はっ破廉恥って…いつの時代の人よ~キョーコちゃんて本当面白い子ねー?と思いながらミューズはコーディネートをどんどん決めていった。

黒のセクシーキャミに、赤いチェックの超ミニスカート、そして夏用のサンダルブーツは足首から上の蝶と花の模様が透けて風が通るようになっているのだが、その透け具合がまた色っぽい。

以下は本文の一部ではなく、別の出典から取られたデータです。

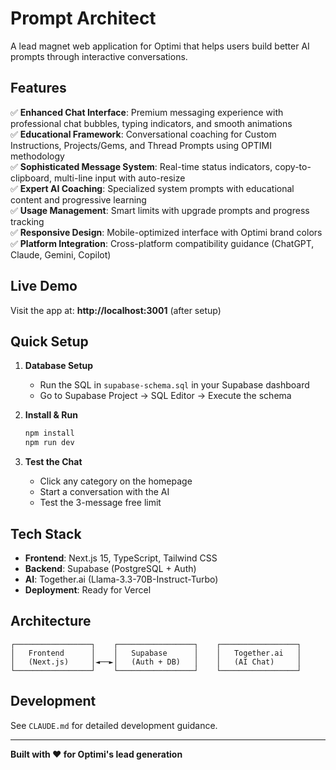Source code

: # Prompt Architect

A lead magnet web application for Optimi that helps users build better AI prompts through interactive conversations.

## Features

✅ **Enhanced Chat Interface**: Premium messaging experience with professional chat bubbles, typing indicators, and smooth animations  
✅ **Educational Framework**: Conversational coaching for Custom Instructions, Projects/Gems, and Thread Prompts using OPTIMI methodology  
✅ **Sophisticated Message System**: Real-time status indicators, copy-to-clipboard, multi-line input with auto-resize  
✅ **Expert AI Coaching**: Specialized system prompts with educational content and progressive learning  
✅ **Usage Management**: Smart limits with upgrade prompts and progress tracking  
✅ **Responsive Design**: Mobile-optimized interface with Optimi brand colors  
✅ **Platform Integration**: Cross-platform compatibility guidance (ChatGPT, Claude, Gemini, Copilot)  

## Live Demo

Visit the app at: **http://localhost:3001** (after setup)

## Quick Setup

1. **Database Setup**
   - Run the SQL in `supabase-schema.sql` in your Supabase dashboard
   - Go to Supabase Project → SQL Editor → Execute the schema

2. **Install & Run**
   ```bash
   npm install
   npm run dev
   ```

3. **Test the Chat**
   - Click any category on the homepage
   - Start a conversation with the AI
   - Test the 3-message free limit

## Tech Stack

- **Frontend**: Next.js 15, TypeScript, Tailwind CSS
- **Backend**: Supabase (PostgreSQL + Auth)
- **AI**: Together.ai (Llama-3.3-70B-Instruct-Turbo)
- **Deployment**: Ready for Vercel

## Architecture

```
┌─────────────────┐    ┌─────────────────┐    ┌─────────────────┐
│   Frontend      │    │   Supabase      │    │   Together.ai   │
│   (Next.js)     │◄──►│   (Auth + DB)   │    │   (AI Chat)     │
└─────────────────┘    └─────────────────┘    └─────────────────┘
```

## Development

See `CLAUDE.md` for detailed development guidance.

---

**Built with ❤️ for Optimi's lead generation**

スカートにはおしゃれなチェーンが付いていて、セクシーで格好良くも決まっていた。



その後 2人の変装は無事に終わり、街中で降ろしてもらった。

「「それではどうもありがとうございました。」」

そして2人はミューズにお礼を言い、街中へと歩き出す。

「セツ、手」

『うん、兄さん!』

こうしてカインとセツカの…約半年ぶりの街中デートがスタートした。






どうしよう――。

カイン兄さんとの距離が久しぶりで

嬉しいけど凄く緊張するわ…。

でも…今日一日だけは…貴方は私だけの物―――。





あれから半年しか経っていないのに

最上さんのセツカはとても大人びて…

そして色っぽくなった…俺が緊張するくらいに


今日一日だけ君は俺だけの物――。

だから…今日は”俺”にたくさん甘えて?

最上さん…片想いの北欧人の事なんか忘れて―――。